I think i'll check out Starbucks. I wasn't sure if it was sold here or not, but Starbucks isn't bad at all. Mil gracias!
 

mini

Registered
Try Bonfide. The sell it both at the supermarket and at there own stores. The store people say the one in the supermarket is not the same, but they aren't bad. It's a more Brazilian style coffee. I get the Sigafredo also at the disco when I run out of my stash. It's good too, but it's an Italian roast. So different from the kind you are looking for. But still yummy.
 

elhombresinnombre

Registered
I think I've confessed before (and so far I haven't been expelled from the board) but I like coffee the way that it's made in Argentina. Bonafide is good and they have different varieties, but I think I like Cabrales better. I'm not impressed by supermarket own-brand coffees but if you haven't actually tried Cabrales or Bonafide I'd recommend giving them a go before giving up entirely on locally produced coffee. I know some people reel away in horror at the thought of coffee that had been 'torrado con azucar' but that no more means that sugar has been added to your coffee grounds than oak smoked ham means wood shavings have been mixed into your meat.
 

mini

Registered
elhombresinnombre said:
I think I've confessed before (and so far I haven't been expelled from the board) but I like coffee the way that it's made in Argentina. Bonafide is good and they have different varieties, but I think I like Cabrales better. I'm not impressed by supermarket own-brand coffees but if you haven't actually tried Cabrales or Bonafide I'd recommend giving them a go before giving up entirely on locally produced coffee. I know some people reel away in horror at the thought of coffee that had been 'torrado con azucar' but that no more means that sugar has been added to your coffee grounds than oak smoked ham means wood shavings have been mixed into your meat.
Cabrales is also good. I do like it better (when made at the cafe) than Bonfide. Although, I've never bought Cabrales to make a home. Where can you buy it? It's definitely tastes like Brazilian or Colombian coffee. I really dislike the coffee that has been roasted with sugar. It's adds a horrible burnt bitter yucky taste. blah!
 

elhombresinnombre

Registered
You'll find Cabrales in your local Chinese, Disco, Carrefour etc.
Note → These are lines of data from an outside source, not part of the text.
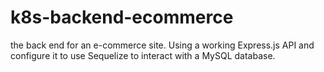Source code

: # k8s-backend-ecommerce
the back end for an e-commerce site. Using a working Express.js API and configure it to use Sequelize to interact with a MySQL database.
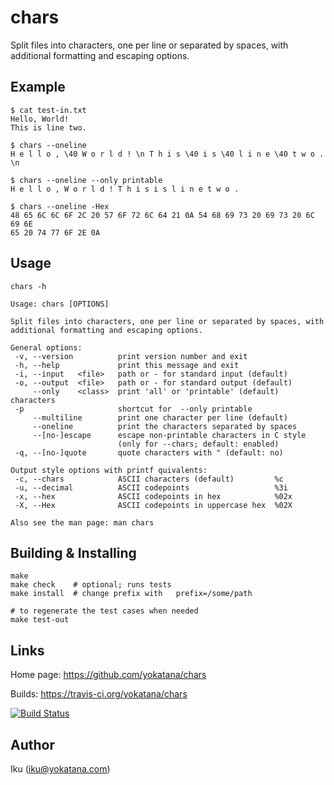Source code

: chars
=====

Split files into characters, one per line or separated by spaces, with
additional formatting and escaping options.

Example
-------

    $ cat test-in.txt
    Hello, World!
    This is line two.

    $ chars --oneline
    H e l l o , \40 W o r l d ! \n T h i s \40 i s \40 l i n e \40 t w o . \n

    $ chars --oneline --only printable
    H e l l o , W o r l d ! T h i s i s l i n e t w o .

    $ chars --oneline -Hex
    48 65 6C 6C 6F 2C 20 57 6F 72 6C 64 21 0A 54 68 69 73 20 69 73 20 6C 69 6E
    65 20 74 77 6F 2E 0A

Usage
-----

`chars -h`

    Usage: chars [OPTIONS]

    Split files into characters, one per line or separated by spaces, with
    additional formatting and escaping options.

    General options:
     -v, --version          print version number and exit
     -h, --help             print this message and exit
     -i, --input   <file>   path or - for standard input (default)
     -o, --output  <file>   path or - for standard output (default)
         --only    <class>  print 'all' or 'printable' (default) characters
     -p                     shortcut for  --only printable
         --multiline        print one character per line (default)
         --oneline          print the characters separated by spaces
         --[no-]escape      escape non-printable characters in C style
                            (only for --chars; default: enabled)
     -q, --[no-]quote       quote characters with " (default: no)

    Output style options with printf quivalents:
     -c, --chars            ASCII characters (default)         %c
     -u, --decimal          ASCII codepoints                   %3i
     -x, --hex              ASCII codepoints in hex            %02x
     -X, --Hex              ASCII codepoints in uppercase hex  %02X

    Also see the man page: man chars

Building & Installing
---------------------

    make
    make check    # optional; runs tests
    make install  # change prefix with   prefix=/some/path

    # to regenerate the test cases when needed
    make test-out

Links
-----

Home page:
https://github.com/yokatana/chars

Builds:
https://travis-ci.org/yokatana/chars

[![Build Status](https://travis-ci.org/yokatana/chars.svg?branch=master)](https://travis-ci.org/yokatana/chars)

Author
------

Iku (iku@yokatana.com)
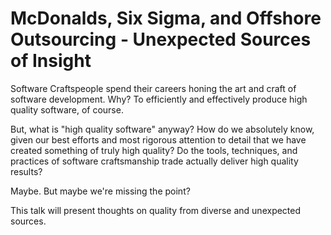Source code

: # McDonalds, Six Sigma, and Offshore Outsourcing - Unexpected Sources of Insight

Software Craftspeople spend their careers honing the art and craft of software development. Why? To efficiently and effectively produce high quality software, of course.

But, what is "high quality software" anyway?  How do we absolutely know, given our best efforts and most rigorous attention to detail that we have created something of truly high quality?  Do the tools, techniques, and practices of software craftsmanship trade actually deliver high quality results?

Maybe. But maybe we're missing the point?

This talk will present thoughts on quality from diverse and unexpected sources.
It is roasted in sugar - but then so is Bonafide - but as far as I can tell, this just serves to caramelise the roast and I'm not aware of sugar being added during or after the grinding process. I'm willing to be corrected on any of this - but I still like it!
 

mini

Registered
elhombresinnombre said:
You'll find Cabrales in your local Chinese, Disco, Carrefour etc. It is roasted in sugar - but then so is Bonafide - but as far as I can tell, this just serves to caramelise the roast and I'm not aware of sugar being added during or after the grinding process. I'm willing to be corrected on any of this - but I still like it!
If it was roasted in sugar then that is probably why I passed on it at the store. The Bonafide that I buy is not. At least it doesn't say it is like the others do.

It tastes burnt to me, not caramelized. But I could be wrong about the sugar thing & and the ones I've tried that have been roasted in sugar just started with really bad coffee or are just not good quality, ie. it was other factors that made it yuk! I'll have to explore this a bit more.
 

mini

Registered
I just checked the Cabrales coffee that I buy does not have sugar. It's the purple package & it's about 2 pesos cheaper than the one with sugar... go figure.